* Work to complete *
Where "collision" appears in a line of the entries below, that line should be copied.

* Pictures paired with source code *
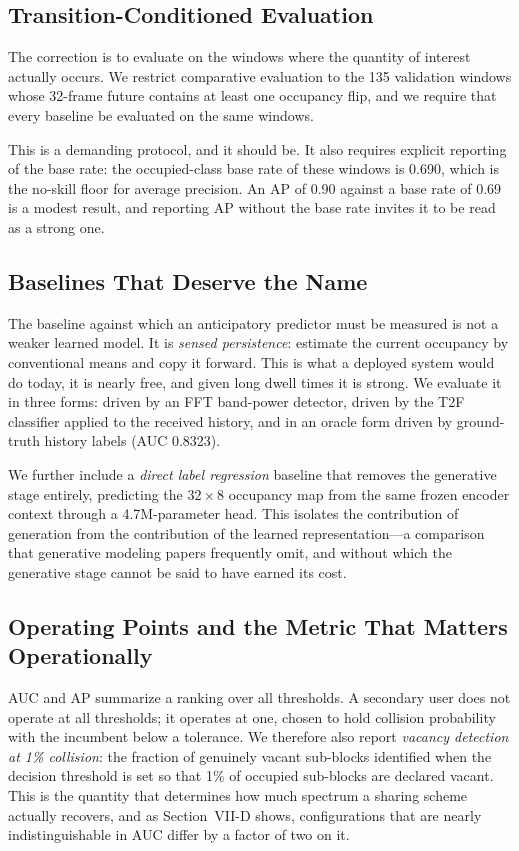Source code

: \documentclass[lettersize,journal]{IEEEtran}
\begin{document}
\subsection{Transition-Conditioned Evaluation}
The correction is to evaluate on the windows where the quantity of
interest actually occurs. We restrict comparative evaluation to the 135
validation windows whose 32-frame future contains at least one occupancy
flip, and we require that every baseline be evaluated on the same
windows.

This is a demanding protocol, and it should be. It also requires
explicit reporting of the base rate: the occupied-class base rate of
these windows is 0.690, which is the no-skill floor for average
precision. An AP of 0.90 against a base rate of 0.69 is a modest result,
and reporting AP without the base rate invites it to be read as a strong
one.

\subsection{Baselines That Deserve the Name}
The baseline against which an anticipatory predictor must be measured is
not a weaker learned model. It is \emph{sensed persistence}: estimate the
current occupancy by conventional means and copy it forward. This is what
a deployed system would do today, it is nearly free, and given long dwell
times it is strong. We evaluate it in three forms: driven by an FFT
band-power detector, driven by the T2F classifier applied to the received
history, and in an oracle form driven by ground-truth history labels
(AUC 0.8323).

We further include a \emph{direct label regression} baseline that removes
the generative stage entirely, predicting the $32 \times 8$ occupancy map
from the same frozen encoder context through a 4.7M-parameter head. This
isolates the contribution of generation from the contribution of the
learned representation---a comparison that generative modeling papers
frequently omit, and without which the generative stage cannot be said to
have earned its cost.

\subsection{Operating Points and the Metric That Matters Operationally}
AUC and AP summarize a ranking over all thresholds. A secondary user does
not operate at all thresholds; it operates at one, chosen to hold
collision probability with the incumbent below a tolerance. We therefore
also report \emph{vacancy detection at 1\% collision}: the fraction of
genuinely vacant sub-blocks identified when the decision threshold is set
so that 1\% of occupied sub-blocks are declared vacant. This is the
quantity that determines how much spectrum a sharing scheme actually
recovers, and as Section~VII-D shows, configurations that are nearly
indistinguishable in AUC differ by a factor of two on it.
\end{document}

* Completed exercise *
collision probability with the incumbent below a tolerance. We therefore
also report \emph{vacancy detection at 1\% collision}: the fraction of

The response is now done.